* _Directions for this task_: What lines in the following entries hold the word "that"? Copy each one.

Provided material below:

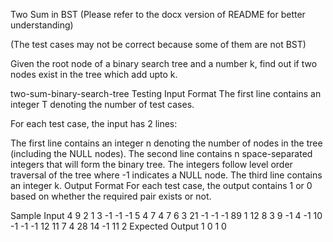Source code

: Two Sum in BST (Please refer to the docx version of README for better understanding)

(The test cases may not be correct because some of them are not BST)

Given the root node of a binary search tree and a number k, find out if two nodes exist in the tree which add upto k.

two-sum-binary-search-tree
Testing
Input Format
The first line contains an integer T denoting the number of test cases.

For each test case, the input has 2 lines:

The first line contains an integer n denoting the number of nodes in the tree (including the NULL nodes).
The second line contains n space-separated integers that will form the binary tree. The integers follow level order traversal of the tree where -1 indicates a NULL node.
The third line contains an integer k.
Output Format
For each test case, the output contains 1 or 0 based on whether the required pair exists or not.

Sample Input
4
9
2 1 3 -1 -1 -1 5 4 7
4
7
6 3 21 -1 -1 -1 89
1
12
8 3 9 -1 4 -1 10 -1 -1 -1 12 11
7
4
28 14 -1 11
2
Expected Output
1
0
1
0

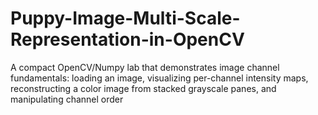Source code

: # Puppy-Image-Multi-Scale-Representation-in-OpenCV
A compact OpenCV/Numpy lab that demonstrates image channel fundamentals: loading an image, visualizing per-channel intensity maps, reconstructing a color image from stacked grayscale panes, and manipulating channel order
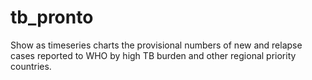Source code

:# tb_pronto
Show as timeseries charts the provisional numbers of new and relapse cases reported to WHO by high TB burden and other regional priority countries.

End of Provided material.

* _Expected output_:
The second line contains n space-separated integers that will form the binary tree. The integers follow level order traversal of the tree where -1 indicates a NULL node.
A compact OpenCV/Numpy lab that demonstrates image channel fundamentals: loading an image, visualizing per-channel intensity maps, reconstructing a color image from stacked grayscale panes, and manipulating channel order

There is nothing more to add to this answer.